Notes Left Behind
- The cover of Notes Left Behind
- Author: Keith and Brooke Desserich
- Language: English
- Genre: Non-fiction
- Publisher: HarperCollins
- Publication date: 2009
- Publication place: United States
- Pages: 272
- ISBN: 978-0-06-188639-3

= Notes Left Behind =

2009 book by Keith and Brooke Desserich

Notes Left Behind is a 2009 non-fiction book by Keith and Brooke Desserich, the parents of a six-year-old girl named Elena who died of cancer. The book is a publication of some of the hundreds of notes Elena left for her parents to find after her death. It follows Elena's battle against brain cancer.

==Background==
Elena Desserich, from the Cincinnati suburb of Wyoming, Ohio, United States, was diagnosed with an inoperable form of brain cancer called diffuse intrinsic pontine glioma (DIPG) in 2006 and her parents were told she had just 135 days to live. Her parents vowed to make what remained of Elena's life as special as possible. She lived for 10 months after her diagnosis, eventually left paralysed and unable to speak by the cancer.

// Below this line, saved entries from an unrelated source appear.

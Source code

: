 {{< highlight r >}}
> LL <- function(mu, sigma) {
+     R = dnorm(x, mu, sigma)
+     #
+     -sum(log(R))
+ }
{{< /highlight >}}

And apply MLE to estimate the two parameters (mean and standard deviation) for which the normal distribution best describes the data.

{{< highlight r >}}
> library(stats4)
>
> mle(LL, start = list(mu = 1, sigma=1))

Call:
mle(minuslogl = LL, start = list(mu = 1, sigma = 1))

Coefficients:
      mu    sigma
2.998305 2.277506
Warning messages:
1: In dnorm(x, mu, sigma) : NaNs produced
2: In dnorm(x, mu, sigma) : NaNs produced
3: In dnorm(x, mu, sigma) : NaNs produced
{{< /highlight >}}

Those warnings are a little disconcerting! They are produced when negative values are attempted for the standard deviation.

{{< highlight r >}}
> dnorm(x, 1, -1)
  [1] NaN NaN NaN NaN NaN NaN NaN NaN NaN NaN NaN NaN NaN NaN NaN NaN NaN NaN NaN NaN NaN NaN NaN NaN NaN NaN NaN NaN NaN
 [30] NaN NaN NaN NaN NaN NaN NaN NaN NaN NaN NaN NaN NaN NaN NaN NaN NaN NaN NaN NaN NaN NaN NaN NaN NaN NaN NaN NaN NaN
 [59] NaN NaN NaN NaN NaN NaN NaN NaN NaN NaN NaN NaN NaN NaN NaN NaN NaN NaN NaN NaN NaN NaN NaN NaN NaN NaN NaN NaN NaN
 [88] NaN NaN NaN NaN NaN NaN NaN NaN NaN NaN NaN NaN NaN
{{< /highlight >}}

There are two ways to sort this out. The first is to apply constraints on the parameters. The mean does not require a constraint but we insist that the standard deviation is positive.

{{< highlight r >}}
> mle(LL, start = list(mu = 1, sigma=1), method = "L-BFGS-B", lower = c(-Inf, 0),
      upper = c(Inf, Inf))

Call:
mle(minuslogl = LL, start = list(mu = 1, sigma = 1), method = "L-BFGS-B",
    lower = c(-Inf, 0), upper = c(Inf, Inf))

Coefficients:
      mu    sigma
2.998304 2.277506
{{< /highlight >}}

She died in August 2007. Shortly after, her parents and younger sister, Grace Desserich, began finding notes all over the house. Her parents did not tell Elena her prognosis, but retrospectively believe that she knew it.

==Narrative==
After her diagnosis at the age of five, Elena Desserich wrote hundreds of "love messages" to her parents, Keith and Brooke Desserich, who published the notes in Notes Left Behind in 2009. She hid the messages at various places in their house so that her parents would find them after her death. Elena, who turned 6 in the nine months between her diagnosis and her death, died in August 2007 and her parents published the book in November 2009. The book also contains entries from Elena's parents' diary as well as several of Elena's drawings.

Her parents said that they found the first of the notes several days after Elena's death, but "then they kept on showing up everywhere and now we have three large boxes full of them".

==Impact==
Originally self-published in 2009, it soon received national attention and was later re-published in 2009 by HarperCollins Publishers. It was listed as a New York Times Best Seller shortly thereafter. Ultimately the book was republished in over 22 foreign language versions.

One of Elena's paintings, which she titled I love You, was displayed at the Cincinnati Art Museum next to a work by Pablo Picasso, one of Elena's lifelong ambitions which she had recorded on her wish list during her illness.

The authors, Brooke and Keith Desserich, live in Cincinnati, Ohio, and founded the Cure Starts Now Foundation, an organization dedicated to researching a cure for all cancers, starting first with pediatric brain cancer. A percentage of the funds raised from the sale of Notes Left Behind goes towards the Cure Starts Now Foundation.

Subsequent to the publishing of Notes Left Behind, Grace Desserich also published the children's book, Rita the Boot-Necked Girl, drawing from stories that she and her sister Elena exchanged before Elena's passing. The story tells the fictional tale of five friends and the lessons they learn regarding bullying.